Para 1.956 regresaron al Ecuador y adquirieron unas tierras cercanas a San Pablo, propiamente en el sitio Cangrejo Viejo, casi a un kilómetro del estero, que cuando es verano duerme sin aguas, pero en invierno fluye estrepitosamente y con gran fuerza, henchido por las lluvias hasta transformarse en torrente que muere en el mar. Allí construyeron una chocita de caña y vivieron felices, pintando y mirando la arena, el cielo y las olas.
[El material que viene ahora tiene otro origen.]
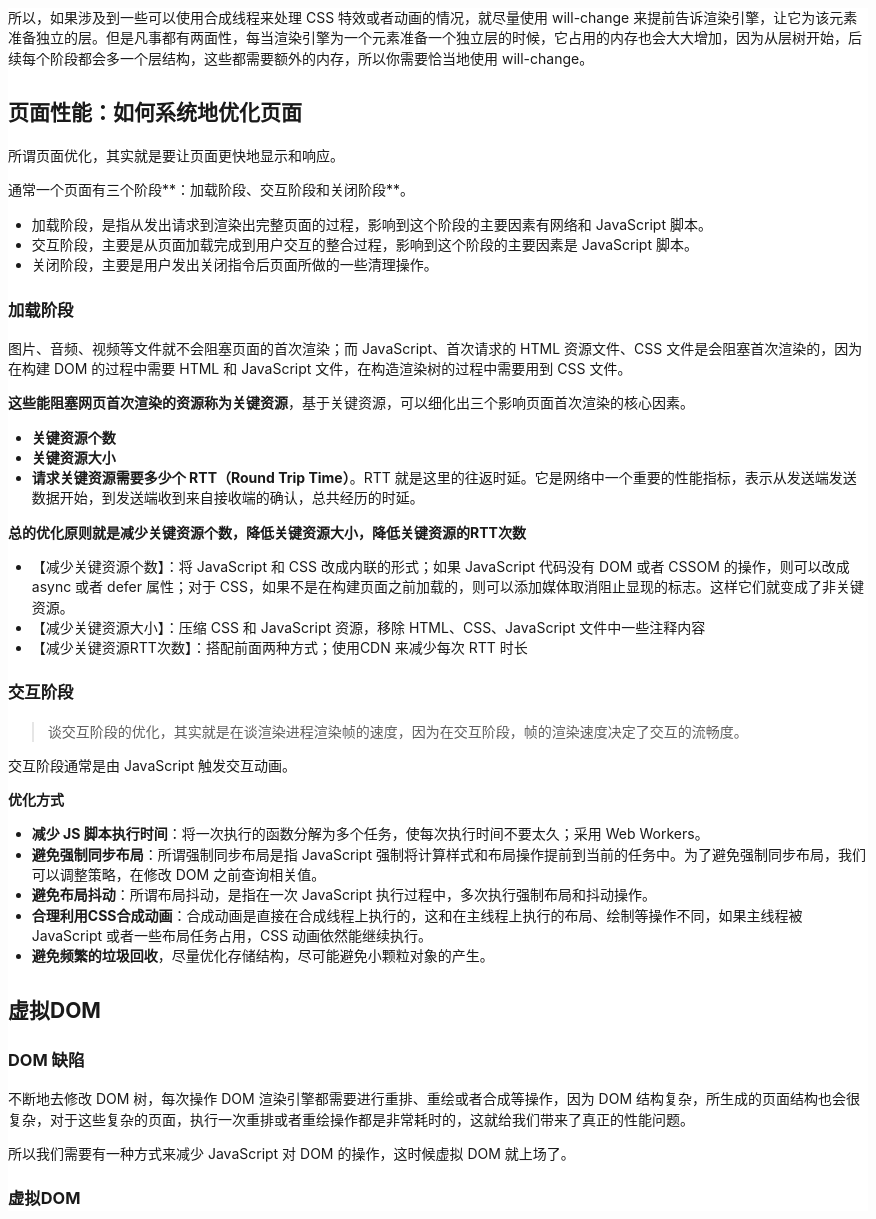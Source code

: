 所以，如果涉及到一些可以使用合成线程来处理 CSS 特效或者动画的情况，就尽量使用 will-change 来提前告诉渲染引擎，让它为该元素准备独立的层。但是凡事都有两面性，每当渲染引擎为一个元素准备一个独立层的时候，它占用的内存也会大大增加，因为从层树开始，后续每个阶段都会多一个层结构，这些都需要额外的内存，所以你需要恰当地使用 will-change。

## 页面性能：如何系统地优化页面

所谓页面优化，其实就是要让页面更快地显示和响应。

通常一个页面有三个阶段**：加载阶段、交互阶段和关闭阶段**。

- 加载阶段，是指从发出请求到渲染出完整页面的过程，影响到这个阶段的主要因素有网络和 JavaScript 脚本。
- 交互阶段，主要是从页面加载完成到用户交互的整合过程，影响到这个阶段的主要因素是 JavaScript 脚本。
- 关闭阶段，主要是用户发出关闭指令后页面所做的一些清理操作。

### 加载阶段

图片、音频、视频等文件就不会阻塞页面的首次渲染；而 JavaScript、首次请求的 HTML 资源文件、CSS 文件是会阻塞首次渲染的，因为在构建 DOM 的过程中需要 HTML 和 JavaScript 文件，在构造渲染树的过程中需要用到 CSS 文件。

**这些能阻塞网页首次渲染的资源称为关键资源**，基于关键资源，可以细化出三个影响页面首次渲染的核心因素。

* **关键资源个数**
* **关键资源大小**
* **请求关键资源需要多少个 RTT（Round Trip Time）**。RTT 就是这里的往返时延。它是网络中一个重要的性能指标，表示从发送端发送数据开始，到发送端收到来自接收端的确认，总共经历的时延。

**总的优化原则就是减少关键资源个数，降低关键资源大小，降低关键资源的RTT次数**

* 【减少关键资源个数】：将 JavaScript 和 CSS 改成内联的形式；如果 JavaScript 代码没有 DOM 或者 CSSOM 的操作，则可以改成 async 或者 defer 属性；对于 CSS，如果不是在构建页面之前加载的，则可以添加媒体取消阻止显现的标志。这样它们就变成了非关键资源。
* 【减少关键资源大小】：压缩 CSS 和 JavaScript 资源，移除 HTML、CSS、JavaScript 文件中一些注释内容
* 【减少关键资源RTT次数】：搭配前面两种方式；使用CDN 来减少每次 RTT 时长

### 交互阶段

> 谈交互阶段的优化，其实就是在谈渲染进程渲染帧的速度，因为在交互阶段，帧的渲染速度决定了交互的流畅度。

交互阶段通常是由 JavaScript 触发交互动画。

**优化方式**

* **减少 JS 脚本执行时间**：将一次执行的函数分解为多个任务，使每次执行时间不要太久；采用 Web Workers。
* **避免强制同步布局**：所谓强制同步布局是指 JavaScript 强制将计算样式和布局操作提前到当前的任务中。为了避免强制同步布局，我们可以调整策略，在修改 DOM 之前查询相关值。
* **避免布局抖动**：所谓布局抖动，是指在一次 JavaScript 执行过程中，多次执行强制布局和抖动操作。
* **合理利用CSS合成动画**：合成动画是直接在合成线程上执行的，这和在主线程上执行的布局、绘制等操作不同，如果主线程被 JavaScript 或者一些布局任务占用，CSS 动画依然能继续执行。
* **避免频繁的垃圾回收**，尽量优化存储结构，尽可能避免小颗粒对象的产生。

## 虚拟DOM

### DOM 缺陷

不断地去修改 DOM 树，每次操作 DOM 渲染引擎都需要进行重排、重绘或者合成等操作，因为 DOM 结构复杂，所生成的页面结构也会很复杂，对于这些复杂的页面，执行一次重排或者重绘操作都是非常耗时的，这就给我们带来了真正的性能问题。

所以我们需要有一种方式来减少 JavaScript 对 DOM 的操作，这时候虚拟 DOM 就上场了。

### 虚拟DOM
También alquilaban un departamentito en Las Peñas, limpio de muebles y otros artefactos innecesarios, pero frente al río que llevaba y traía los hermosos jacintos flotantes de tonalidades violetas, que de tanto admirar por las tardes, llegaron a amar.

Mucho más podría contar de ambos, mis amigos de siempre, ahora perdidos en la nebulosa del profundo misterio de la muerte de donde no se regresa sino en fracciones de recuerdos y en brazos de la magia divina de la mente y del dolor ardiente de nuestro corazón, pero no lo haré, por lo menos, no por ahora.